- _WORKING DATA_:
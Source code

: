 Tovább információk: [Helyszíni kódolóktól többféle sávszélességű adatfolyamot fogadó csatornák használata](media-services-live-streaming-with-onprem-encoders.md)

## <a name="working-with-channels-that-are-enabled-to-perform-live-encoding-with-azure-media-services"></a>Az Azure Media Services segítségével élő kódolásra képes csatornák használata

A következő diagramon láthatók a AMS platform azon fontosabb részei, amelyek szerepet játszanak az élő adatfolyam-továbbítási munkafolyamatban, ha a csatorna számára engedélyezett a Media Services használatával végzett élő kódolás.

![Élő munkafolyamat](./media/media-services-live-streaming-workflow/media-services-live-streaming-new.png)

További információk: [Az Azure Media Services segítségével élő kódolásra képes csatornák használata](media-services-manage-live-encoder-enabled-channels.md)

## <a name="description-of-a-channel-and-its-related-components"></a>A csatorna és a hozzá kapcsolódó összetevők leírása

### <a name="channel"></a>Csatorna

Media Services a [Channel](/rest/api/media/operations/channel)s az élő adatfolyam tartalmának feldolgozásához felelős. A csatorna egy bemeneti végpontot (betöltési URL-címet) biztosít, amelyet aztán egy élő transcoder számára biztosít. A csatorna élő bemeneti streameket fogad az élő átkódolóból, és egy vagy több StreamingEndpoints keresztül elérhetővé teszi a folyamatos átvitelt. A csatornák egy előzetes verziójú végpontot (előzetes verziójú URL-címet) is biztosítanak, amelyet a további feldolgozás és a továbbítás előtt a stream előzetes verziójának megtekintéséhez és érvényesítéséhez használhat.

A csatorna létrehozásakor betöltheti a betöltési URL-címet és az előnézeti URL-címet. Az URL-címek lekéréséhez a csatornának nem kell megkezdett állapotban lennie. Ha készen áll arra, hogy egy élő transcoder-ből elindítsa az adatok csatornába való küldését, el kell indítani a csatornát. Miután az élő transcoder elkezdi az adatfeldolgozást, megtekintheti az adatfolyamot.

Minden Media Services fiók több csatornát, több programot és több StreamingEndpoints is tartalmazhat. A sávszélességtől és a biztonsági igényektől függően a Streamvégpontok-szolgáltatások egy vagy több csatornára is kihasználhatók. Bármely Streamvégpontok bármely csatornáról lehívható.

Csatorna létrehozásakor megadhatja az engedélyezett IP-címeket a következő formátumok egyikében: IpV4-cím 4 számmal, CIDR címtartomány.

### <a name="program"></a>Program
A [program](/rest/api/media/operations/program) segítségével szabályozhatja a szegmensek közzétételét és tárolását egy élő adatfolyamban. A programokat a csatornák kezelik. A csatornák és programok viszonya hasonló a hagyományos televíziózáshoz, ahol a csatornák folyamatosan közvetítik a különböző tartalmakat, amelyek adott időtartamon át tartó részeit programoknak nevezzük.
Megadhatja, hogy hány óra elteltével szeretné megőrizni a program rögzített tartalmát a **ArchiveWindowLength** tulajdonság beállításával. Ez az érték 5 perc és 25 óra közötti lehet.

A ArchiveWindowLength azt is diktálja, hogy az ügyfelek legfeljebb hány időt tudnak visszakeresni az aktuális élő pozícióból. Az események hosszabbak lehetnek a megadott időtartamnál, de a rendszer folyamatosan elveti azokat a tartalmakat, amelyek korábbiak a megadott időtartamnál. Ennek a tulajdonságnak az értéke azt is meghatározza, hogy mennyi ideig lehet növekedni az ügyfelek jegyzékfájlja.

- _ASSIGNMENT_: All of the lines above that carry the string "segítségével" need to be found and copied.

- _RESPONSE TO THE EXERCISE_:
## <a name="working-with-channels-that-are-enabled-to-perform-live-encoding-with-azure-media-services"></a>Az Azure Media Services segítségével élő kódolásra képes csatornák használata
További információk: [Az Azure Media Services segítségével élő kódolásra képes csatornák használata](media-services-manage-live-encoder-enabled-channels.md)
A [program](/rest/api/media/operations/program) segítségével szabályozhatja a szegmensek közzétételét és tárolását egy élő adatfolyamban. A programokat a csatornák kezelik. A csatornák és programok viszonya hasonló a hagyományos televíziózáshoz, ahol a csatornák folyamatosan közvetítik a különböző tartalmakat, amelyek adott időtartamon át tartó részeit programoknak nevezzük.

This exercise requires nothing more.